WHAT IS EXPECTED:
In the data that follows, find each line containing "work" and copy it.

RECORDS TO PROCESS:
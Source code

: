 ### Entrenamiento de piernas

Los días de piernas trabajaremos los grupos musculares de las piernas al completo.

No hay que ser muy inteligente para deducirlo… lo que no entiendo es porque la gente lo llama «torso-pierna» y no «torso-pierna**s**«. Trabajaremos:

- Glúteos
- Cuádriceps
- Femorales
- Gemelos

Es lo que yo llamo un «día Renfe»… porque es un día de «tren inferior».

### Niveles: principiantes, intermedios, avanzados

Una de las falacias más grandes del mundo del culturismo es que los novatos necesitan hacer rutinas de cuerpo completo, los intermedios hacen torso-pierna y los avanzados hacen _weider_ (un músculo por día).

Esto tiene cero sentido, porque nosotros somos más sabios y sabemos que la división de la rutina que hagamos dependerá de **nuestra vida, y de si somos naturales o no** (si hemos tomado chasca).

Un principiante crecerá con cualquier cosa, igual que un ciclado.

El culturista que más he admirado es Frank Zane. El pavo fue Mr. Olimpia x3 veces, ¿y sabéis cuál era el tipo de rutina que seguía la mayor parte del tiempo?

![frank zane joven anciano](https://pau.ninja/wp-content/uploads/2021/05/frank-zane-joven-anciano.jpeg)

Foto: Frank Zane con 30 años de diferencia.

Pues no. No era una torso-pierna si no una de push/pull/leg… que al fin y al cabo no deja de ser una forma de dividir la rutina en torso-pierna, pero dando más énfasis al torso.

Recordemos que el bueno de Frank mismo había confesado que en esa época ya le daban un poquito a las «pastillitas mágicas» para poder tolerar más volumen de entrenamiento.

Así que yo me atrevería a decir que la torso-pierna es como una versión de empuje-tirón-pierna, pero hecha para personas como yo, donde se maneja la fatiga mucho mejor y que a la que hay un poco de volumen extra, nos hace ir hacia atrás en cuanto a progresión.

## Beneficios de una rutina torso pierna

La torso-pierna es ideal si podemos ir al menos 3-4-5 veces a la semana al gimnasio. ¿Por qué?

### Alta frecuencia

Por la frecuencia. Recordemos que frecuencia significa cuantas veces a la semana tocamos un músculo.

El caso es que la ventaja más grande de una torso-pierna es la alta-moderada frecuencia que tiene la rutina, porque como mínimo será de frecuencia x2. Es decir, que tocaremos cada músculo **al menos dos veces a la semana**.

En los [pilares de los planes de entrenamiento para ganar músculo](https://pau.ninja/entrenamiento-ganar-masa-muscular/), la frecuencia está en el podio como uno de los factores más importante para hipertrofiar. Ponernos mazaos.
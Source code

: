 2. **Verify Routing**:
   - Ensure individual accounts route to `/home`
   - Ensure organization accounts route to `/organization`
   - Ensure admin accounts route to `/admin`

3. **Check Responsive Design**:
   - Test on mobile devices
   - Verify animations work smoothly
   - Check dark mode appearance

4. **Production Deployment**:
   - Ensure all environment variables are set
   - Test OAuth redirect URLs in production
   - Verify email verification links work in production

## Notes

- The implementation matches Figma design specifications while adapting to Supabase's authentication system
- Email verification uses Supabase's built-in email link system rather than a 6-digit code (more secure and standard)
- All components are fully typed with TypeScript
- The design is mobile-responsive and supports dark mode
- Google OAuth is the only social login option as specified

OUTPUT FOR THIS EXERCISE:
   - Verify animations work smoothly
   - Verify email verification links work in production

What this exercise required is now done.